[[ Exercise data, beginning ]]

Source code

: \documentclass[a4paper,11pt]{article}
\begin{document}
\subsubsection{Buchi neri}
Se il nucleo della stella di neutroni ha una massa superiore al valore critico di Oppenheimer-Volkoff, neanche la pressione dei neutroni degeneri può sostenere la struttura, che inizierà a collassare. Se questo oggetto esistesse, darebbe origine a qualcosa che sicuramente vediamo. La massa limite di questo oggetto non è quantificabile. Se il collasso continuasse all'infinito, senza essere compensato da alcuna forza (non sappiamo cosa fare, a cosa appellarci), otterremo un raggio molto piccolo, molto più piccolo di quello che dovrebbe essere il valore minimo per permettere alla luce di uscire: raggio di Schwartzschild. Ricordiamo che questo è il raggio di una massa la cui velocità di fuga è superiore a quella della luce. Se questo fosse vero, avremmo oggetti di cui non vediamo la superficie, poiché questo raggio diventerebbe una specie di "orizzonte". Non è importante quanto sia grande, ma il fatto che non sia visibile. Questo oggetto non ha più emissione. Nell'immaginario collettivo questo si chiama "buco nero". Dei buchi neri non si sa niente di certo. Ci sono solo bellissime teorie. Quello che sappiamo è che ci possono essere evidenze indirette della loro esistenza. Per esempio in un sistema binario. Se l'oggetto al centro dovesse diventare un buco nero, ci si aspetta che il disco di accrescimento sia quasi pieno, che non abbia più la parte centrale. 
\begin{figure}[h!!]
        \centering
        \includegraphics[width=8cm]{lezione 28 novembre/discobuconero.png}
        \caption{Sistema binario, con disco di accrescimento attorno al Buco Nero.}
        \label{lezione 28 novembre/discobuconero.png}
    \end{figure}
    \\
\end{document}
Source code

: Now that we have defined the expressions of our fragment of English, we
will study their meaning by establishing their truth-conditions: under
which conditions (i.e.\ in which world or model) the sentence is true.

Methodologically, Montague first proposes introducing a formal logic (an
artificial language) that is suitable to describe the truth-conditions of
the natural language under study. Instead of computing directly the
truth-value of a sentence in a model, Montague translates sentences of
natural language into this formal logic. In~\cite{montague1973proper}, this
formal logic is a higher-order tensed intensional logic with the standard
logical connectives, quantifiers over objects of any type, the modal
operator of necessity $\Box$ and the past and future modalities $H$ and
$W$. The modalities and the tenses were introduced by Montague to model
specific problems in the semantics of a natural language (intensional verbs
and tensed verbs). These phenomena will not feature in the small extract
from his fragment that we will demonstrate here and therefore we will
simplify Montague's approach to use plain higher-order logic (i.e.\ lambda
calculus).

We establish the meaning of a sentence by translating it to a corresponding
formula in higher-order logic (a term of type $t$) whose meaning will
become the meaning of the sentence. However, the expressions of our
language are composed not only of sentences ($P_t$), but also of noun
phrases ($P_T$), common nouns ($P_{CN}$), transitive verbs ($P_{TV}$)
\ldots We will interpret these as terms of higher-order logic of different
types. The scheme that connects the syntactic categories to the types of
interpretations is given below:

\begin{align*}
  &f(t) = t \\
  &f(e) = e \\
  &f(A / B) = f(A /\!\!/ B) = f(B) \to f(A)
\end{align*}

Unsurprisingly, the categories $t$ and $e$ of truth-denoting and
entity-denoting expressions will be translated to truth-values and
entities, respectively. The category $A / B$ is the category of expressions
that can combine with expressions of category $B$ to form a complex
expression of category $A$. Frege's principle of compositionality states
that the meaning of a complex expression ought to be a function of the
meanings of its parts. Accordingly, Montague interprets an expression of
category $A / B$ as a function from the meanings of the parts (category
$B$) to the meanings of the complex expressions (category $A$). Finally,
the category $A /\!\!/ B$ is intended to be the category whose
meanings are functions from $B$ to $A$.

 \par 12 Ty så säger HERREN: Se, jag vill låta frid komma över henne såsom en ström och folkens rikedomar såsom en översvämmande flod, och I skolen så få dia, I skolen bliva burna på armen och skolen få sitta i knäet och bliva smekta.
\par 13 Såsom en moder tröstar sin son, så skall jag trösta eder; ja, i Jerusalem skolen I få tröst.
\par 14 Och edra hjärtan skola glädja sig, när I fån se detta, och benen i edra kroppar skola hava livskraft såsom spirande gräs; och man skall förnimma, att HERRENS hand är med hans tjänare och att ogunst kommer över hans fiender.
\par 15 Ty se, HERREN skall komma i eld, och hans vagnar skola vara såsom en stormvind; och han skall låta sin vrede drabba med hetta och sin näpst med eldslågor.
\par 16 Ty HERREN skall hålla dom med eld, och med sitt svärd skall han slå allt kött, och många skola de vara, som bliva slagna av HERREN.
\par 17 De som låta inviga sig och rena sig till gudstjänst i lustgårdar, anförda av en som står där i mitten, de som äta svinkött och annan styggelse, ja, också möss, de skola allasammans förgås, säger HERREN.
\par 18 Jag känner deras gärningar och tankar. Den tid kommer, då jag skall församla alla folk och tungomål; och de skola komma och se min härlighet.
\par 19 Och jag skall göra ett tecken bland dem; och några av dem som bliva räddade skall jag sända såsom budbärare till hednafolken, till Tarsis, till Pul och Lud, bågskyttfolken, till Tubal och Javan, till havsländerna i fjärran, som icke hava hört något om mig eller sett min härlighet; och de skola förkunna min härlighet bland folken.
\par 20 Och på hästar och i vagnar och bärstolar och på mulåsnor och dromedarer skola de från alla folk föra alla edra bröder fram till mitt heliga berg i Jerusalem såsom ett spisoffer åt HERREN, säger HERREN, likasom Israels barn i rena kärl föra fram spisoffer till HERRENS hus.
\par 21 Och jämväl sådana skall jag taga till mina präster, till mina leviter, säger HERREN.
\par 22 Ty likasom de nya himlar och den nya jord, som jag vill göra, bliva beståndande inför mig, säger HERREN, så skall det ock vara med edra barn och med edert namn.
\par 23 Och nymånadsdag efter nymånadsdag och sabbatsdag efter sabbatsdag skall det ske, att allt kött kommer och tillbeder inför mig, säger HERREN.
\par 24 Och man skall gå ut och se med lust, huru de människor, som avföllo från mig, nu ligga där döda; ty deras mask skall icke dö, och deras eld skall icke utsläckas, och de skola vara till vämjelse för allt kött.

[[ Exercise data, end ]]

Look through the data above for the word "härlighet". Report each line where it occurs.

\par 18 Jag känner deras gärningar och tankar. Den tid kommer, då jag skall församla alla folk och tungomål; och de skola komma och se min härlighet.
\par 19 Och jag skall göra ett tecken bland dem; och några av dem som bliva räddade skall jag sända såsom budbärare till hednafolken, till Tarsis, till Pul och Lud, bågskyttfolken, till Tubal och Javan, till havsländerna i fjärran, som icke hava hört något om mig eller sett min härlighet; och de skola förkunna min härlighet bland folken.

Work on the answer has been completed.